FIG. 3 is a flow diagram illustrating a method for POS tagging in synthesis TTS according to another embodiment of the invention. Process 300 may be performed by system 100 of FIG. 1. Referring to FIG. 3, a word of text sequence 301 is input to rule-based POS tagger 304 and statistical tagger 305 independently and/or concurrently. A rule-based POS tag is generated by rule-based POS tagger 304 based on a set of rules that have been generated via application-specific training 302. Similarly, a statistical POS tag is generated by statistical POS tagger 305 based on a corpus that has been generated via NLP generic training 303. At block 306, the rule-based POS tag and the statistical POS tag are compared. If they are identical, at block 307, either one of them is selected as a final POS tag to be assigned to the input word. At block 308, if there is no rule found by rule-based POS tagger 304, the statistical POS tag is selected as the final POS tag; otherwise, the confidence score of the rule-based POS tag is examined at block 310. If the confidence score of the rule-based POS tag is greater than a predetermined threshold such as 0.5, at block 311, the rule-based POS tag is selected as the final POS tag. Otherwise, at block 312, statistical POS tag is selected as the final POS tag. Alternatively, the confidence scores of the rule-based tag and statistical tag are compared to determine which one should be selected as the final POS tag. The tag that has a higher confidence score may be selected as the final POS tag.

In addition, at block 313, it is determined whether the result of the current process should be adapted by the system. If so, optionally, at block 314, the associated rule or rules are adjusted which are fed back to rule-based POS tagger 304. Similarly, associated parameters of statistical tagger 305 may also be adjusted. For example, based on the current result, the confidence scores of the corresponding rule(s) of rule-based POS tagger 304 and the corresponding member(s) of the training corpus of statistical POS tagger 305 may be adjusted. Further, a rule having a significantly low (based on a predetermined threshold) confidence score may be removed from the rule database of rule-based POS tagger 304.
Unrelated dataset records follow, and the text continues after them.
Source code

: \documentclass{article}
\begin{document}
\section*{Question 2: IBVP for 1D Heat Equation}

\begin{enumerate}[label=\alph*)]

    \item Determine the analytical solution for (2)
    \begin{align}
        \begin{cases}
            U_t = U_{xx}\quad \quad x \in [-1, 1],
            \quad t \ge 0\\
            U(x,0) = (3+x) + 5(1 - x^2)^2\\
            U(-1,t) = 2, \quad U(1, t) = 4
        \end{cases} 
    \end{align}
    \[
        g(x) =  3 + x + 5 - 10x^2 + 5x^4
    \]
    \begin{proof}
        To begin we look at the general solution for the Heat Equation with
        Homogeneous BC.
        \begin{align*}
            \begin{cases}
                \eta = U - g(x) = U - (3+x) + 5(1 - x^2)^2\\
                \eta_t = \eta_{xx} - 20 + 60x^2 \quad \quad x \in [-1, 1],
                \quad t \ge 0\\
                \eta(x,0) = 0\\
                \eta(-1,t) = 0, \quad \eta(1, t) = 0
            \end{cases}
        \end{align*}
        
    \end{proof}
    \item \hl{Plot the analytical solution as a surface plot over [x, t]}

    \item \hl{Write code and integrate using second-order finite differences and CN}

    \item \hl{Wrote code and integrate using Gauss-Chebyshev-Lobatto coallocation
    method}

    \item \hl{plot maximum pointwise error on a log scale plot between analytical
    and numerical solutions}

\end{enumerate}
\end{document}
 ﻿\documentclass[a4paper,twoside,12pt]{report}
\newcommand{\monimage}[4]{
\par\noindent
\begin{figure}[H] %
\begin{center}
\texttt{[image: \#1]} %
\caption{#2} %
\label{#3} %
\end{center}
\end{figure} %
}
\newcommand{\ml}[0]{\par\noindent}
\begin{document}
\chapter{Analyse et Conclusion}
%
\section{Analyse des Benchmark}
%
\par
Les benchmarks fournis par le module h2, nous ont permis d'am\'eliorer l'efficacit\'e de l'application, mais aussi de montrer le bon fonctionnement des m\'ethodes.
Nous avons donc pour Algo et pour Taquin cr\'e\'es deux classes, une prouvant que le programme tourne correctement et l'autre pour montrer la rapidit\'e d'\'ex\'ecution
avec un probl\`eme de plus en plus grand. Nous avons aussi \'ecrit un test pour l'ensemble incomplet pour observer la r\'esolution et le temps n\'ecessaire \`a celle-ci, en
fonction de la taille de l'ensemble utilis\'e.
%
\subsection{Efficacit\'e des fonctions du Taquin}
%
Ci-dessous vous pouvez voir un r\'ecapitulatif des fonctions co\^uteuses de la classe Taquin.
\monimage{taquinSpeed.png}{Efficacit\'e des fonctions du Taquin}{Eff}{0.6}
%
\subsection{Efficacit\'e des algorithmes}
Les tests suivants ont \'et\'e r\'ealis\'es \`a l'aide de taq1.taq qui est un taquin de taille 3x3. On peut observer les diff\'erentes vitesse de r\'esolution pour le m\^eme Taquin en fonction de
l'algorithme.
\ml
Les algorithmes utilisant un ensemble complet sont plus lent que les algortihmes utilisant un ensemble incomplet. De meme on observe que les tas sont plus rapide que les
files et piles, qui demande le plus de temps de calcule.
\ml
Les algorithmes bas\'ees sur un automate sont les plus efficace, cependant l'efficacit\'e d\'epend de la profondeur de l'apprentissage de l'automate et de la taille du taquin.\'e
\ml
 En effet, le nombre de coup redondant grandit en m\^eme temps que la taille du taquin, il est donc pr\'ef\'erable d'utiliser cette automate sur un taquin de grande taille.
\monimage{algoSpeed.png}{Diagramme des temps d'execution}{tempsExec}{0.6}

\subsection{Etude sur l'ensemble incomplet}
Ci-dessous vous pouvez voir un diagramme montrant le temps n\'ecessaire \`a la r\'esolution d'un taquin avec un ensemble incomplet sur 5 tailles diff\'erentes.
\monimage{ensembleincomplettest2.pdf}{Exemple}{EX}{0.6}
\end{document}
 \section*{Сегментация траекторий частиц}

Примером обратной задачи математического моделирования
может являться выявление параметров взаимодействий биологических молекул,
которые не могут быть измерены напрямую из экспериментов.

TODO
FIG. 4 is a block diagram of a data processing system, which may be used with one embodiment of the invention. For example, the system 400 shown in FIG. 4 may be used as system 100 of FIG. 1. Note that while FIG. 4 illustrates various components of a computer system, it is not intended to represent any particular architecture or manner of interconnecting the components; as such details are not germane to the present invention. It will also be appreciated that network computers, handheld computers, cell phones and other data processing systems which have fewer components or perhaps more components may also be used with the present invention. The computer system of FIG. 4 may, for example, be an Apple Macintosh computer or MacBook, or an IBM compatible PC.

As shown in FIG. 4, the computer system 400, which is a form of a data processing system, includes a bus or interconnect 402 which is coupled to one or more microprocessors 403 and a ROM 407, a volatile RAM 405, and a non-volatile memory 406. The microprocessor 403 is coupled to cache memory 404. The bus 402 interconnects these various components together and also interconnects these components 403, 407, 405, and 406 to a display controller and display device 408, as well as to input/output (I/O) devices 410, which may be mice, keyboards, modems, network interfaces, printers, and other devices which are well-known in the art.

Typically, the input/output devices 410 are coupled to the system through input/output controllers 409. The volatile RAM 405 is typically implemented as dynamic RAM (DRAM) which requires power continuously in order to refresh or maintain the data in the memory. The non-volatile memory 406 is typically a magnetic hard drive, a magnetic optical drive, an optical drive, or a DVD RAM or other type of memory system which maintains data even after power is removed from the system. Typically, the non-volatile memory will also be a random access memory, although this is not required.

While FIG. 4 shows that the non-volatile memory is a local device coupled directly to the rest of the components in the data processing system, the present invention may utilize a non-volatile memory which is remote from the system; such as, a network storage device which is coupled to the data processing system through a network interface such as a modem or Ethernet interface. The bus 402 may include one or more buses connected to each other through various bridges, controllers, and/or adapters, as is well-known in the art. In one embodiment, the I/O controller 409 includes a USB (Universal Serial Bus) adapter for controlling USB peripherals. Alternatively, I/O controller 409 may include an IEEE-1394 adapter, also known as FireWire adapter, for controlling FireWire devices.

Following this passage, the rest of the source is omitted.